A Tale of Power and Progress: Productivity, Markups, and Markdowns in India’s Automotive Sector
Research Poster Social & Behavioral Sciences 2025 Graduate ExhibitionPresentation by Davide Luparello
Exhibition Number 70
Abstract
India's automotive sector presents a unique case study in industrial development, revealing tensions between productivity growth and labor market outcomes. Despite the sector's strategic importance to India's manufacturing ambitions—contributing 7.2% to GDP and creating 25 million jobs between 2006-2016—persistent structural challenges remain. This study examines the political economy of India's automotive transformation, focusing on the relationship between productivity gains, market power, and labor market outcomes. Using comprehensive establishment-level data from the Annual Survey of Industries, we analyze patterns in temporary worker utilization, firm profitability, and productivity dynamics. Our research reveals an empirical puzzle: rising temporary worker intensity despite increasing relative wages, contradicting standard cost minimization logic. Through structural estimation incorporating heterogeneous labor and differential market power, we find significant distributional asymmetries: permanent blue-collar workers capture 10 cents of each marginal revenue dollar, while temporary workers secure only 4 cents.

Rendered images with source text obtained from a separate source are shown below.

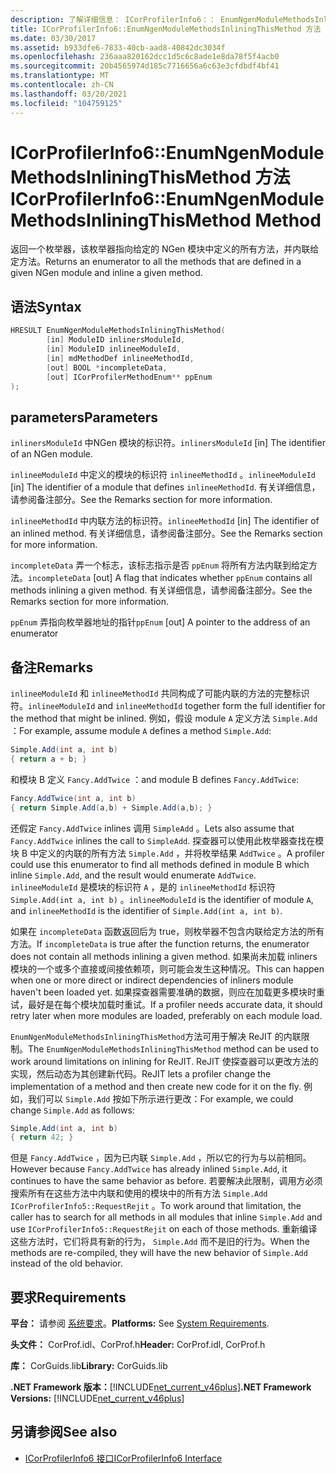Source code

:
 ```yaml
---
description: 了解详细信息： ICorProfilerInfo6：： EnumNgenModuleMethodsInliningThisMethod 方法
title: ICorProfilerInfo6::EnumNgenModuleMethodsInliningThisMethod 方法
ms.date: 03/30/2017
ms.assetid: b933dfe6-7833-40cb-aad8-40842dc3034f
ms.openlocfilehash: 236aaa820162dcc1d5c6c8ade1e8da78f5f4acb0
ms.sourcegitcommit: 20b4565974d185c7716656a6c63e3cfdbdf4bf41
ms.translationtype: MT
ms.contentlocale: zh-CN
ms.lasthandoff: 03/20/2021
ms.locfileid: "104759125"
---
```

# <a name="icorprofilerinfo6enumngenmodulemethodsinliningthismethod-method"></a><span data-ttu-id="7c9d8-103">ICorProfilerInfo6::EnumNgenModuleMethodsInliningThisMethod 方法</span><span class="sxs-lookup"><span data-stu-id="7c9d8-103">ICorProfilerInfo6::EnumNgenModuleMethodsInliningThisMethod Method</span></span>

<span data-ttu-id="7c9d8-104">返回一个枚举器，该枚举器指向给定的 NGen 模块中定义的所有方法，并内联给定方法。</span><span class="sxs-lookup"><span data-stu-id="7c9d8-104">Returns an enumerator to all the methods that are defined in a given NGen module and inline a given method.</span></span>

## <a name="syntax"></a><span data-ttu-id="7c9d8-105">语法</span><span class="sxs-lookup"><span data-stu-id="7c9d8-105">Syntax</span></span>

```cpp
HRESULT EnumNgenModuleMethodsInliningThisMethod(
        [in] ModuleID inlinersModuleId,
        [in] ModuleID inlineeModuleId,
        [in] mdMethodDef inlineeMethodId,
        [out] BOOL *incompleteData,
        [out] ICorProfilerMethodEnum** ppEnum
);
```

## <a name="parameters"></a><span data-ttu-id="7c9d8-106">parameters</span><span class="sxs-lookup"><span data-stu-id="7c9d8-106">Parameters</span></span>

<span data-ttu-id="7c9d8-107">`inlinersModuleId` 中NGen 模块的标识符。</span><span class="sxs-lookup"><span data-stu-id="7c9d8-107">`inlinersModuleId` [in] The identifier of an NGen module.</span></span>

<span data-ttu-id="7c9d8-108">`inlineeModuleId` 中定义的模块的标识符 `inlineeMethodId` 。</span><span class="sxs-lookup"><span data-stu-id="7c9d8-108">`inlineeModuleId` [in] The identifier of a module that defines `inlineeMethodId`.</span></span> <span data-ttu-id="7c9d8-109">有关详细信息，请参阅备注部分。</span><span class="sxs-lookup"><span data-stu-id="7c9d8-109">See the Remarks section for more information.</span></span>

<span data-ttu-id="7c9d8-110">`inlineeMethodId` 中内联方法的标识符。</span><span class="sxs-lookup"><span data-stu-id="7c9d8-110">`inlineeMethodId` [in] The identifier of an inlined method.</span></span> <span data-ttu-id="7c9d8-111">有关详细信息，请参阅备注部分。</span><span class="sxs-lookup"><span data-stu-id="7c9d8-111">See the Remarks section for more information.</span></span>

<span data-ttu-id="7c9d8-112">`incompleteData` 弄一个标志，该标志指示是否 `ppEnum` 将所有方法内联到给定方法。</span><span class="sxs-lookup"><span data-stu-id="7c9d8-112">`incompleteData` [out] A flag that indicates whether `ppEnum` contains all methods inlining a given method.</span></span>  <span data-ttu-id="7c9d8-113">有关详细信息，请参阅备注部分。</span><span class="sxs-lookup"><span data-stu-id="7c9d8-113">See the Remarks section for more information.</span></span>

<span data-ttu-id="7c9d8-114">`ppEnum` 弄指向枚举器地址的指针</span><span class="sxs-lookup"><span data-stu-id="7c9d8-114">`ppEnum` [out] A pointer to the address of an enumerator</span></span>

## <a name="remarks"></a><span data-ttu-id="7c9d8-115">备注</span><span class="sxs-lookup"><span data-stu-id="7c9d8-115">Remarks</span></span>

<span data-ttu-id="7c9d8-116">`inlineeModuleId` 和 `inlineeMethodId` 共同构成了可能内联的方法的完整标识符。</span><span class="sxs-lookup"><span data-stu-id="7c9d8-116">`inlineeModuleId` and `inlineeMethodId` together form the full identifier for the method that might be inlined.</span></span> <span data-ttu-id="7c9d8-117">例如，假设 module `A` 定义方法 `Simple.Add` ：</span><span class="sxs-lookup"><span data-stu-id="7c9d8-117">For example, assume module `A` defines a method `Simple.Add`:</span></span>

```csharp
Simple.Add(int a, int b)
{ return a + b; }
```

<span data-ttu-id="7c9d8-118">和模块 B 定义 `Fancy.AddTwice` ：</span><span class="sxs-lookup"><span data-stu-id="7c9d8-118">and module B defines `Fancy.AddTwice`:</span></span>

```csharp
Fancy.AddTwice(int a, int b)
{ return Simple.Add(a,b) + Simple.Add(a,b); }
```

<span data-ttu-id="7c9d8-119">还假定 `Fancy.AddTwice` inlines 调用 `SimpleAdd` 。</span><span class="sxs-lookup"><span data-stu-id="7c9d8-119">Lets also assume that `Fancy.AddTwice` inlines the call to `SimpleAdd`.</span></span> <span data-ttu-id="7c9d8-120">探查器可以使用此枚举器查找在模块 B 中定义的内联的所有方法 `Simple.Add` ，并将枚举结果 `AddTwice` 。</span><span class="sxs-lookup"><span data-stu-id="7c9d8-120">A profiler could use this enumerator to find all methods defined in module B which inline `Simple.Add`, and the result would enumerate `AddTwice`.</span></span>  <span data-ttu-id="7c9d8-121">`inlineeModuleId` 是模块的标识符 `A` ，是的 `inlineeMethodId` 标识符 `Simple.Add(int a, int b)` 。</span><span class="sxs-lookup"><span data-stu-id="7c9d8-121">`inlineeModuleId` is the identifier of module `A`, and `inlineeMethodId` is the identifier of `Simple.Add(int a, int b)`.</span></span>

<span data-ttu-id="7c9d8-122">如果在 `incompleteData` 函数返回后为 true，则枚举器不包含内联给定方法的所有方法。</span><span class="sxs-lookup"><span data-stu-id="7c9d8-122">If `incompleteData` is true after the function returns, the enumerator does not contain all methods inlining a given method.</span></span> <span data-ttu-id="7c9d8-123">如果尚未加载 inliners 模块的一个或多个直接或间接依赖项，则可能会发生这种情况。</span><span class="sxs-lookup"><span data-stu-id="7c9d8-123">This can happen when one or more direct or indirect dependencies of inliners module haven't been loaded yet.</span></span> <span data-ttu-id="7c9d8-124">如果探查器需要准确的数据，则应在加载更多模块时重试，最好是在每个模块加载时重试。</span><span class="sxs-lookup"><span data-stu-id="7c9d8-124">If a profiler needs accurate data, it should retry later when more modules are loaded, preferably on each module load.</span></span>

<span data-ttu-id="7c9d8-125">`EnumNgenModuleMethodsInliningThisMethod`方法可用于解决 ReJIT 的内联限制。</span><span class="sxs-lookup"><span data-stu-id="7c9d8-125">The `EnumNgenModuleMethodsInliningThisMethod` method can be used to work around limitations on inlining for ReJIT.</span></span> <span data-ttu-id="7c9d8-126">ReJIT 使探查器可以更改方法的实现，然后动态为其创建新代码。</span><span class="sxs-lookup"><span data-stu-id="7c9d8-126">ReJIT lets a profiler change the implementation of a method and then create new code for it on the fly.</span></span> <span data-ttu-id="7c9d8-127">例如，我们可以 `Simple.Add` 按如下所示进行更改：</span><span class="sxs-lookup"><span data-stu-id="7c9d8-127">For example, we could change `Simple.Add` as follows:</span></span>

```csharp
Simple.Add(int a, int b)
{ return 42; }
```

<span data-ttu-id="7c9d8-128">但是 `Fancy.AddTwice` ，因为已内联 `Simple.Add` ，所以它的行为与以前相同。</span><span class="sxs-lookup"><span data-stu-id="7c9d8-128">However because `Fancy.AddTwice` has already inlined `Simple.Add`, it continues to have the same behavior as before.</span></span> <span data-ttu-id="7c9d8-129">若要解决此限制，调用方必须搜索所有在这些方法中内联和使用的模块中的所有方法 `Simple.Add` `ICorProfilerInfo5::RequestRejit` 。</span><span class="sxs-lookup"><span data-stu-id="7c9d8-129">To work around that limitation, the caller has to search for all methods in all modules that inline `Simple.Add` and use `ICorProfilerInfo5::RequestRejit` on each of those methods.</span></span> <span data-ttu-id="7c9d8-130">重新编译这些方法时，它们将具有新的行为， `Simple.Add` 而不是旧的行为。</span><span class="sxs-lookup"><span data-stu-id="7c9d8-130">When the methods are re-compiled, they will have the new behavior of `Simple.Add` instead of the old behavior.</span></span>

## <a name="requirements"></a><span data-ttu-id="7c9d8-131">要求</span><span class="sxs-lookup"><span data-stu-id="7c9d8-131">Requirements</span></span>

<span data-ttu-id="7c9d8-132">**平台：** 请参阅 [系统要求](../../get-started/system-requirements.md)。</span><span class="sxs-lookup"><span data-stu-id="7c9d8-132">**Platforms:** See [System Requirements](../../get-started/system-requirements.md).</span></span>

<span data-ttu-id="7c9d8-133">**头文件：** CorProf.idl、CorProf.h</span><span class="sxs-lookup"><span data-stu-id="7c9d8-133">**Header:** CorProf.idl, CorProf.h</span></span>

<span data-ttu-id="7c9d8-134">**库：** CorGuids.lib</span><span class="sxs-lookup"><span data-stu-id="7c9d8-134">**Library:** CorGuids.lib</span></span>

<span data-ttu-id="7c9d8-135">**.NET Framework 版本：**[!INCLUDE[net_current_v46plus](../../../../includes/net-current-v46plus-md.md)]</span><span class="sxs-lookup"><span data-stu-id="7c9d8-135">**.NET Framework Versions:** [!INCLUDE[net_current_v46plus](../../../../includes/net-current-v46plus-md.md)]</span></span>

## <a name="see-also"></a><span data-ttu-id="7c9d8-136">另请参阅</span><span class="sxs-lookup"><span data-stu-id="7c9d8-136">See also</span></span>

- [<span data-ttu-id="7c9d8-137">ICorProfilerInfo6 接口</span><span class="sxs-lookup"><span data-stu-id="7c9d8-137">ICorProfilerInfo6 Interface</span></span>](icorprofilerinfo6-interface.md)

The analysis advances methodological frontiers by simultaneously estimating labor-specific productivity, output price markups, and wage markdowns. Counterfactual exercises indicate that wage markdowns and adjustment costs across worker categories would decrease output by 25% relative to the competitive benchmark. Our findings contribute to scholarly understanding of imperfect labor market competition and its welfare implications in developing economies, while providing the first structural analysis of productivity and market power dynamics in India's automotive sector.
Importance
This research addresses a critical puzzle in economic development: why industrial upgrading and productivity gains often fail to translate into improved worker welfare. By examining India's automotive sector—a cornerstone of the nation's manufacturing ambitions—we reveal how labor market power and structural frictions create substantial distributional inequities between permanent and temporary workers. Our findings demonstrate that these distortions decrease sector output by 25%, suggesting significant efficiency losses from current labor market arrangements. The methodological innovation of jointly estimating labor-specific productivity and wage markdowns provides a new framework for analyzing imperfect labor markets. These insights are crucial for policymakers seeking to balance industrial competitiveness with worker welfare in developing economies.
DEI Statement
This study illuminates critical equity issues in India's industrial development by examining systematic wage and employment disparities between permanent and temporary workers in the automotive sector. Our findings reveal how market structures and institutional arrangements create and perpetuate a two-tier labor system that may disproportionately impact vulnerable workers. The research shows that temporary workers—comprising rural-to-urban migrants and workers from lower socioeconomic strata—capture only 4 cents of each marginal revenue dollar compared to 10 cents for permanent workers, highlighting systemic inequities in rent distribution. These disparities reflect labor market exclusion and precarity patterns that may particularly affect historically disadvantaged groups. The study's framework provides policymakers with tools to identify and address structural barriers to workplace equity and inclusive economic growth.